The study also explored the sequence in which professional knowledge components were introduced in the PD program. It appears that sequence may also matter for teacher development. The findings suggest that starting PD with a focus on subject matter (SMK) before introducing disciplinary literacy (DLK) may lead to more pronounced gains in teacher knowledge and teaching efficacy in the early stages of the PD, but the difference dissipates as they complete additional PD emphasizing blending of disciplinary pedagogical knowledge and linguistics knowledge or ELD strategies relevant for math and science instruction. This pattern highlights the foundational role of robust subject knowledge in enabling teachers to apply disciplinary literacy strategies more effectively, a principle that can inform the structuring of future PD efforts [19]. Additional research should examine this further, as CLIL research has demonstrated that the timing and sequence of language and content integration greatly influence learning outcomes [77].

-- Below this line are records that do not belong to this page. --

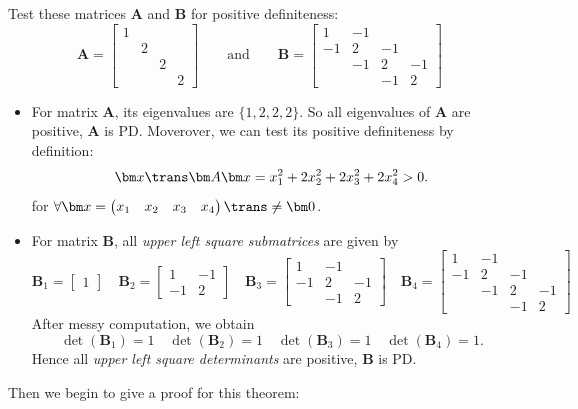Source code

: \begin{example}
Test these matrices $\bm A$ and $\bm B$ for positive definiteness:
\[
\bm A=\begin{bmatrix}
1&&&\\&2&&\\&&2&\\&&&2
\end{bmatrix}\qquad\text{and}\qquad
\bm B=\begin{bmatrix}
1&-1&&\\-1&2&-1&\\&-1&2&-1\\&&-1&2
\end{bmatrix}
\]
\begin{itemize}
\item
For matrix $\bm A$, its eigenvalues are $\{1,2,2,2\}.$ So all eigenvalues of $\bm A$ are positive, $\bm A$ is PD. Moverover, we can test its positive definiteness by definition: 
\[
\bm x\trans\bm A\bm x=x_1^2+2x_2^2+2x_3^2+2x_4^2>0.
\]
for $\forall\bm x=\begin{pmatrix}
x_1&x_2&x_3&x_4
\end{pmatrix}\trans\ne\bm 0$.
\item
For matrix $\bm B$, all \textit{upper left square submatrices} are given by
\[
\bm B_1=\begin{bmatrix}
1
\end{bmatrix}\quad
\bm B_2=\begin{bmatrix}
1&-1\\-1&2
\end{bmatrix}\quad
\bm B_3=\begin{bmatrix}
1&-1&\\-1&2&-1\\&-1&2
\end{bmatrix}\quad
\bm B_4=\begin{bmatrix}
1&-1&&\\-1&2&-1&\\&-1&2&-1\\&&-1&2
\end{bmatrix}
\]
After messy computation, we obtain
\[
\det(\bm B_1)=1\quad\det(\bm B_2)=1\quad
\det(\bm B_3)=1\quad\det(\bm B_4)=1.
\]
Hence all \textit{upper left square determinants} are positive, $\bm B$ is PD.
\end{itemize}
\end{example}
Then we begin to give a proof for this theorem:
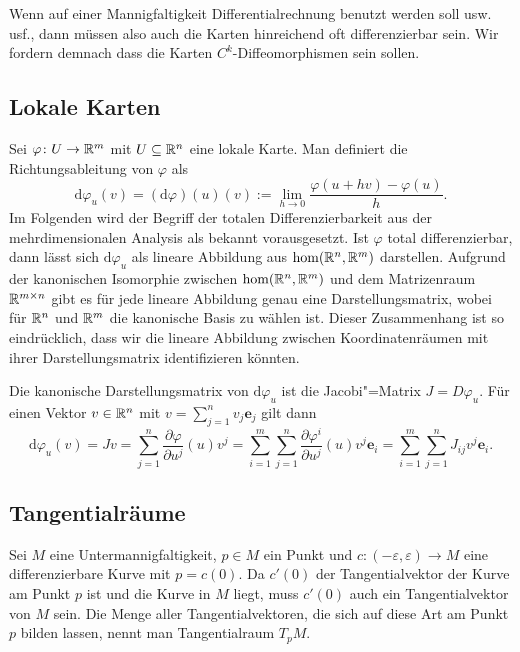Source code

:Wenn auf einer Mannigfaltigkeit Differentialrechnung benutzt
werden soll usw. usf., dann müssen also auch die Karten hinreichend oft
differenzierbar sein. Wir fordern demnach dass die Karten
$C^k$-Diffeomorphismen sein sollen.


\subsection{Lokale Karten}

Sei $\varphi\colon U\to\mathbb R^m$ mit $U\subseteq\mathbb R^n$ eine lokale Karte.
Man definiert die Richtungsableitung von $\varphi$ als
\begin{equation}
\mathrm d\varphi_u(v) = (\mathrm d\varphi)(u)(v)
:= \lim_{h\to 0}\frac{\varphi(u+hv)-\varphi(u)}{h}.
\end{equation}
Im Folgenden wird der Begriff der totalen Differenzierbarkeit
aus der mehrdimensionalen Analysis als bekannt vorausgesetzt.
Ist $\varphi$ total differenzierbar, dann lässt sich
$\mathrm d\varphi_u$ als lineare Abbildung aus $\hom(\mathbb R^n,\mathbb R^m)$
darstellen. Aufgrund der kanonischen Isomorphie zwischen
$\hom(\mathbb R^n,\mathbb R^m)$ und dem Matrizenraum $\mathbb R^{m\times n}$ gibt
es für jede lineare Abbildung genau eine Darstellungsmatrix,
wobei für $\mathbb R^n$ und $\mathbb R^m$ die kanonische Basis zu wählen ist.
Dieser Zusammenhang ist so eindrücklich, dass wir die lineare
Abbildung zwischen Koordinatenräumen mit ihrer Darstellungsmatrix
identifizieren könnten.

Die kanonische Darstellungsmatrix von $\mathrm d\varphi_u$ ist die
Jacobi"=Matrix $J=D\varphi_u$. Für einen Vektor $v\in\mathbb R^n$ mit
$v=\sum_{j=1}^n v_j \mathbf e_j$ gilt dann
\begin{equation}
\mathrm d\varphi_u(v) = Jv
= \sum_{j=1}^n \frac{\partial\varphi}{\partial u^j}(u) v^j
= \sum_{i=1}^m\sum_{j=1}^n \frac{\partial\varphi^i}{\partial u^j}(u) v^j\mathbf e_i
= \sum_{i=1}^m\sum_{j=1}^n J_{ij} v^j\mathbf e_i.
\end{equation}

\subsection{Tangentialräume}

Sei $M$ eine Untermannigfaltigkeit, $p\in M$ ein Punkt und
$c\colon (-\varepsilon,\varepsilon)\to M$ eine differenzierbare Kurve
mit $p=c(0)$. Da $c'(0)$ der Tangentialvektor der Kurve am Punkt $p$
ist und die Kurve in $M$ liegt, muss $c'(0)$ auch ein Tangentialvektor
von $M$ sein. Die Menge aller Tangentialvektoren, die sich auf
diese Art am Punkt $p$ bilden lassen, nennt man
Tangentialraum $T_p M$.

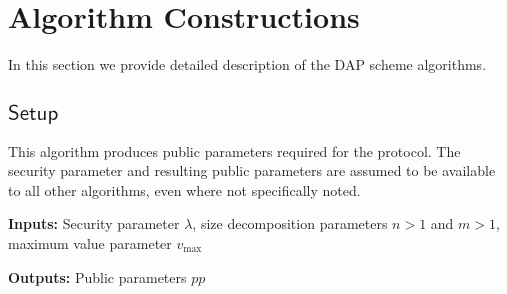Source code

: \documentclass{llncs}
\newcommand{\func}[1]{\mathsf{#1}}
\begin{document}
\section{Algorithm Constructions}

In this section we provide detailed description of the DAP scheme algorithms.


\subsection{\texorpdfstring{$\func{Setup}$}{Setup}}

This algorithm produces public parameters required for the protocol.
The security parameter and resulting public parameters are assumed to be available to all other algorithms, even where not specifically noted.

\textbf{Inputs:} Security parameter $\lambda$, size decomposition parameters $n > 1$ and $m > 1$, maximum value parameter $v_{\text{max}}$

\textbf{Outputs:} Public parameters $pp$
\end{document}
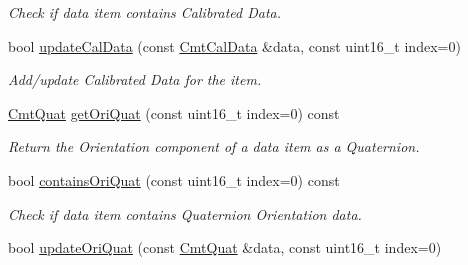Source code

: \begin{DoxyCompactItemize}
\begin{DoxyCompactList}\small\item\em \-Check if data item contains \-Calibrated \-Data. \end{DoxyCompactList}\item 
\hypertarget{classxsens_1_1Packet_aae788017db137f105abd72649ba7d05d}{bool \hyperlink{classxsens_1_1Packet_aae788017db137f105abd72649ba7d05d}{update\-Cal\-Data} (const \hyperlink{structCmtCalData}{\-Cmt\-Cal\-Data} \&data, const uint16\-\_\-t index=0)}\label{classxsens_1_1Packet_aae788017db137f105abd72649ba7d05d}

\begin{DoxyCompactList}\small\item\em \-Add/update \-Calibrated \-Data for the item. \end{DoxyCompactList}\item 
\hyperlink{structCmtQuat}{\-Cmt\-Quat} \hyperlink{classxsens_1_1Packet_a291a6d85dfd0da03e30dde210e4215e0}{get\-Ori\-Quat} (const uint16\-\_\-t index=0) const 
\begin{DoxyCompactList}\small\item\em \-Return the \-Orientation component of a data item as a \-Quaternion. \end{DoxyCompactList}\item 
\hypertarget{classxsens_1_1Packet_a7640015f9d5b820cf0e6b520028f82bb}{bool \hyperlink{classxsens_1_1Packet_a7640015f9d5b820cf0e6b520028f82bb}{contains\-Ori\-Quat} (const uint16\-\_\-t index=0) const }\label{classxsens_1_1Packet_a7640015f9d5b820cf0e6b520028f82bb}

\begin{DoxyCompactList}\small\item\em \-Check if data item contains \-Quaternion \-Orientation data. \end{DoxyCompactList}\item 
\hypertarget{classxsens_1_1Packet_aeb9d7e5fc34ab1c57b68e0377c6cca72}{bool \hyperlink{classxsens_1_1Packet_aeb9d7e5fc34ab1c57b68e0377c6cca72}{update\-Ori\-Quat} (const \hyperlink{structCmtQuat}{\-Cmt\-Quat} \&data, const uint16\-\_\-t index=0)}\label{classxsens_1_1Packet_aeb9d7e5fc34ab1c57b68e0377c6cca72}


\end{DoxyCompactItemize}
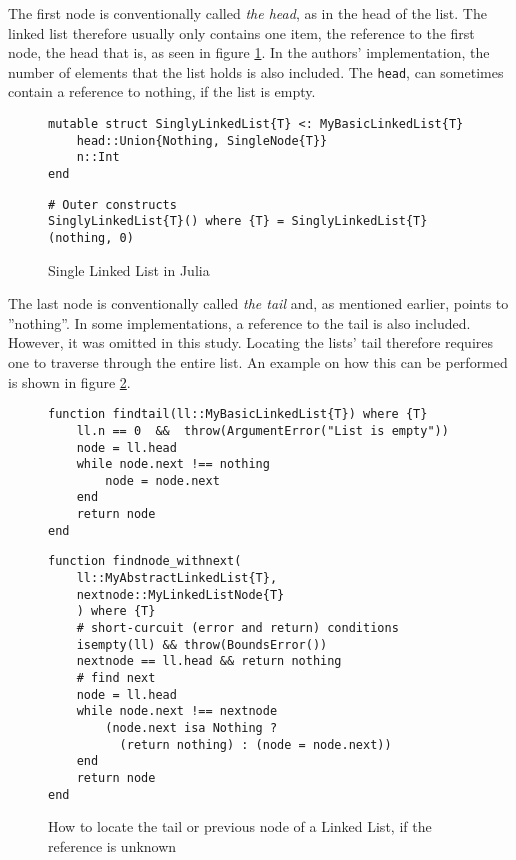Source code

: \documentclass[a4paper, 11pt]{article}
\begin{document}
    The first node is conventionally called \emph{the head}, as in the head of the list. 
    The linked list therefore usually only contains one item, the reference to the first node, the 
    head that is, as seen in figure \ref{code:SingleList}. In the authors' implementation, 
    the number of elements that the list holds is also included. 
    The \texttt{head}, can
    sometimes contain a reference to nothing, if the list is empty. 
    \begin{figure}[H]
        \centering
    \begin{verbatim}
mutable struct SinglyLinkedList{T} <: MyBasicLinkedList{T}
    head::Union{Nothing, SingleNode{T}}
    n::Int
end
    \end{verbatim}
    \begin{verbatim}
# Outer constructs
SinglyLinkedList{T}() where {T} = SinglyLinkedList{T}(nothing, 0)
    \end{verbatim}
    \caption{Single Linked List in Julia}
    \label{code:SingleList}
    \end{figure}

    The last node is conventionally called \emph{the tail} and, as mentioned earlier, 
    points to ''nothing''. In some implementations, a reference to the tail is also included. 
    However, it was omitted in this study.
    Locating the lists' tail therefore requires one to traverse through the entire list.
    An example on how this can be performed is shown in figure \ref{code:findtail}. 
    \begin{figure}[H]
    \centering
    \begin{verbatim}
function findtail(ll::MyBasicLinkedList{T}) where {T}
    ll.n == 0  &&  throw(ArgumentError("List is empty"))
    node = ll.head
    while node.next !== nothing
        node = node.next
    end
    return node
end
    \end{verbatim}
    \begin{verbatim}
function findnode_withnext(
    ll::MyAbstractLinkedList{T}, 
    nextnode::MyLinkedListNode{T}
    ) where {T}
    # short-curcuit (error and return) conditions
    isempty(ll) && throw(BoundsError()) 
    nextnode == ll.head && return nothing
    # find next
    node = ll.head 
    while node.next !== nextnode
        (node.next isa Nothing ? 
          (return nothing) : (node = node.next))
    end
    return node
end
    \end{verbatim}
    \caption{How to locate the tail or previous node of a Linked List, 
    if the reference is unknown}
    \label{code:findtail}
    \end{figure}
\end{document}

5.3. Implications for English Learners’ STEM Learning Opportunities

The significant improvements in instructional quality, as measured by the English Learner Instructional Strategy Rubric (ELISR), underscore the potential for well-designed PD to enhance the engagement of ELs in STEM instruction as well as learning outcomes. By providing teachers with both the language tools and the content understanding necessary for STEM education, PD programs can contribute to creating more inclusive and effective learning environments for ELs [55,63]. This finding aligns with current educational priorities to ensure equitable learning opportunities and could inform policy and practice on a broader scale. The results of this study imply that PD efforts that do not target subject matter knowledge may restrict impacts on teacher practice and knowledge. The data trends show that all three PD experiences do improve teacher outcomes, but the meaningful transformation of teacher practice happens over an extended period of focused attention on STEM-DL. At a minimum, the almost exclusive focus on pedagogical content knowledge (PCK) for content area PD or English language development strategies (ELD-S) for multilingual contexts, provided by well-intentioned district curriculum leaders, may contribute to the persistent gaps in ELs STEM achievement.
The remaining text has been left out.